▶ _Your goal_: Take the entries that follow and return exactly the lines from the one holding "<p>说得直白点，就像开餐厅" through the one holding "<p>内聚性是指每一个节点高", both included. Nothing else is needed.

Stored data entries
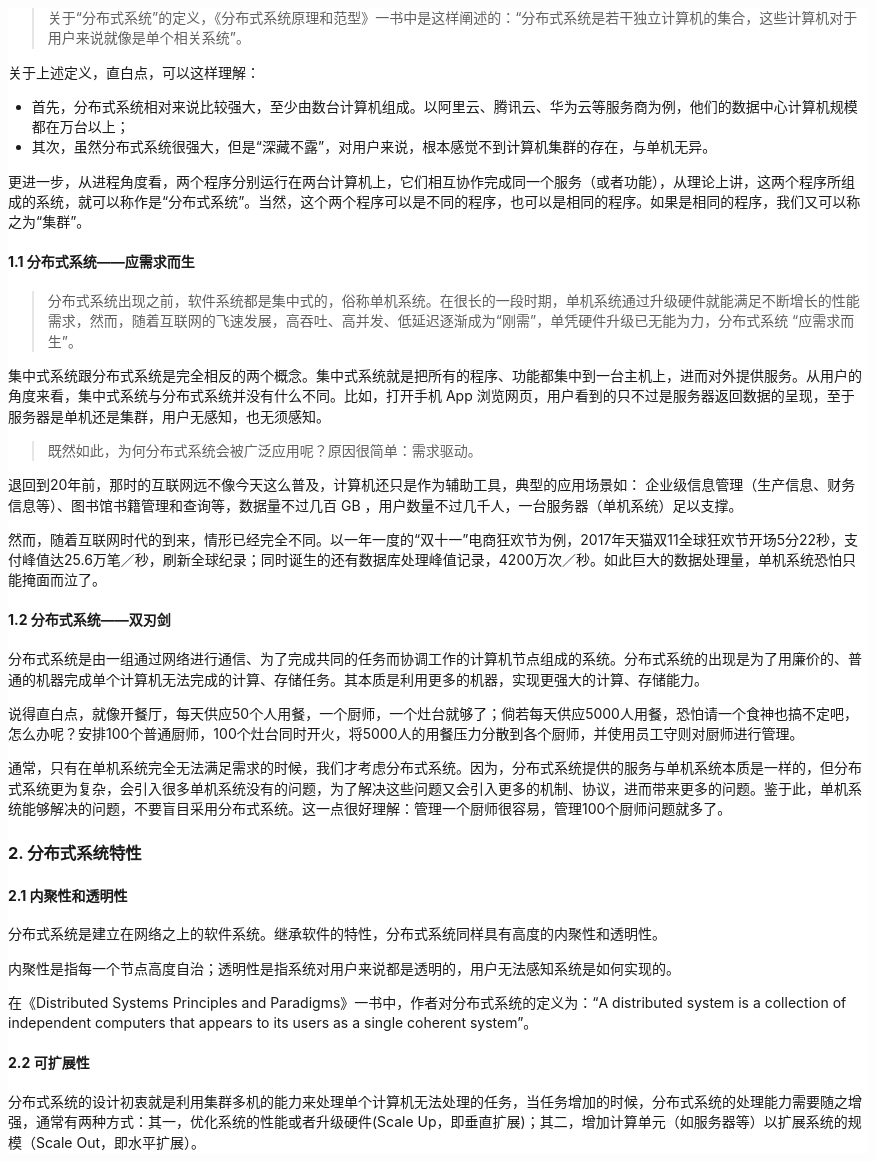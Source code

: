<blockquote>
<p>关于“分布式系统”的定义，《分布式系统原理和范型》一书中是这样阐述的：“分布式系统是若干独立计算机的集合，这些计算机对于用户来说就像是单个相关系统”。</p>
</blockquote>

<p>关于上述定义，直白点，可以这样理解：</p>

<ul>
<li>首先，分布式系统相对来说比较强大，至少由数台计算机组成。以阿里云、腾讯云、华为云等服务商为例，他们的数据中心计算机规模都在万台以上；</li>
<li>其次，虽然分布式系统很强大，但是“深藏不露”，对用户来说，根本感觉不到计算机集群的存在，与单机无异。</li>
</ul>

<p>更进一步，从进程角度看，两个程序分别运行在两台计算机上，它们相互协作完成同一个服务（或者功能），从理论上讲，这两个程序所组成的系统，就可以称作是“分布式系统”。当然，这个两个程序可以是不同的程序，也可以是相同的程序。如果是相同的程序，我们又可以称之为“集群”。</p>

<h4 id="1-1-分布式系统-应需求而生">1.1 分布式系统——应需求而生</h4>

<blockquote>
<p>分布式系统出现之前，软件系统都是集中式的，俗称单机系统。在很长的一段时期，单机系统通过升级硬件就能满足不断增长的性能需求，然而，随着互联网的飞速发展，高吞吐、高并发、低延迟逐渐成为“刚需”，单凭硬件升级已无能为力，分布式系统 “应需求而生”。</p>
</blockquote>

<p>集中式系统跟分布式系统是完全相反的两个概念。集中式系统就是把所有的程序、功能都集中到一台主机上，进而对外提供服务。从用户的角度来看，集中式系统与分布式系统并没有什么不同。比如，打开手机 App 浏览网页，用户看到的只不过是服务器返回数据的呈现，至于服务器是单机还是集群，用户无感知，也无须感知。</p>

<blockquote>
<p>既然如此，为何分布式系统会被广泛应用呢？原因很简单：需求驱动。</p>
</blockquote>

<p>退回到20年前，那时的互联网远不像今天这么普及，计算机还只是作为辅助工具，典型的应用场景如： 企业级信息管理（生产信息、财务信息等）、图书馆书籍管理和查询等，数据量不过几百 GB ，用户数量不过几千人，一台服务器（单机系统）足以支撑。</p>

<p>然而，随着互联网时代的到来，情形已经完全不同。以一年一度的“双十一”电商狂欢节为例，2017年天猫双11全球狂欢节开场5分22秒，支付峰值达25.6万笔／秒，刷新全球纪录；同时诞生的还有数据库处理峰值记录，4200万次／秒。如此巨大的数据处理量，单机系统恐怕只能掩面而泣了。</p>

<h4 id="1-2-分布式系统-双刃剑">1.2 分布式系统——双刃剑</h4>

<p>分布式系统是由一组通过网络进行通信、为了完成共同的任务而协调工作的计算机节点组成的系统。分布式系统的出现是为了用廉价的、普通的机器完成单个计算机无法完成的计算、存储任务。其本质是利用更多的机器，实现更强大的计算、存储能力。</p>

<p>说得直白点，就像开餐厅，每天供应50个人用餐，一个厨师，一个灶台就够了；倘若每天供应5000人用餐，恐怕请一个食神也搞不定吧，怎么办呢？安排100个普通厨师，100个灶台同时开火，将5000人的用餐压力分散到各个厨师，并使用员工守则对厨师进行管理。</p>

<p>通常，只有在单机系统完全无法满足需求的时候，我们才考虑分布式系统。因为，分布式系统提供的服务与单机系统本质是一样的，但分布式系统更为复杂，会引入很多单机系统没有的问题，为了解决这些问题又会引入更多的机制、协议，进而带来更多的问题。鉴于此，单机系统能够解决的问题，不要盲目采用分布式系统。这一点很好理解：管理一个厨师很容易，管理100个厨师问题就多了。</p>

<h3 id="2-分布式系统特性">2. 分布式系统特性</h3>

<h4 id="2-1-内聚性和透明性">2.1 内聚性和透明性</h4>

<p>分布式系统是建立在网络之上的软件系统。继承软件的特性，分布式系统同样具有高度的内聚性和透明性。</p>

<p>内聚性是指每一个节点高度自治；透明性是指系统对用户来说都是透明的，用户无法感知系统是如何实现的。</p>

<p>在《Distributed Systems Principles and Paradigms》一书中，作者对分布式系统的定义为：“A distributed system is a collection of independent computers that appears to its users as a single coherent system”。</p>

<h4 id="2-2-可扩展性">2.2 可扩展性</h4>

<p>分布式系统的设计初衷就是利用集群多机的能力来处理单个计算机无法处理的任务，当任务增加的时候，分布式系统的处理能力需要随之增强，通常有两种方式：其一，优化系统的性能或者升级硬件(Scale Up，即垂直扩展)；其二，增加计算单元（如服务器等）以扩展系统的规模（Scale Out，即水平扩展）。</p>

▶ _Task output_:
<p>说得直白点，就像开餐厅，每天供应50个人用餐，一个厨师，一个灶台就够了；倘若每天供应5000人用餐，恐怕请一个食神也搞不定吧，怎么办呢？安排100个普通厨师，100个灶台同时开火，将5000人的用餐压力分散到各个厨师，并使用员工守则对厨师进行管理。</p>

<p>通常，只有在单机系统完全无法满足需求的时候，我们才考虑分布式系统。因为，分布式系统提供的服务与单机系统本质是一样的，但分布式系统更为复杂，会引入很多单机系统没有的问题，为了解决这些问题又会引入更多的机制、协议，进而带来更多的问题。鉴于此，单机系统能够解决的问题，不要盲目采用分布式系统。这一点很好理解：管理一个厨师很容易，管理100个厨师问题就多了。</p>

<h3 id="2-分布式系统特性">2. 分布式系统特性</h3>

<h4 id="2-1-内聚性和透明性">2.1 内聚性和透明性</h4>

<p>分布式系统是建立在网络之上的软件系统。继承软件的特性，分布式系统同样具有高度的内聚性和透明性。</p>

<p>内聚性是指每一个节点高度自治；透明性是指系统对用户来说都是透明的，用户无法感知系统是如何实现的。</p>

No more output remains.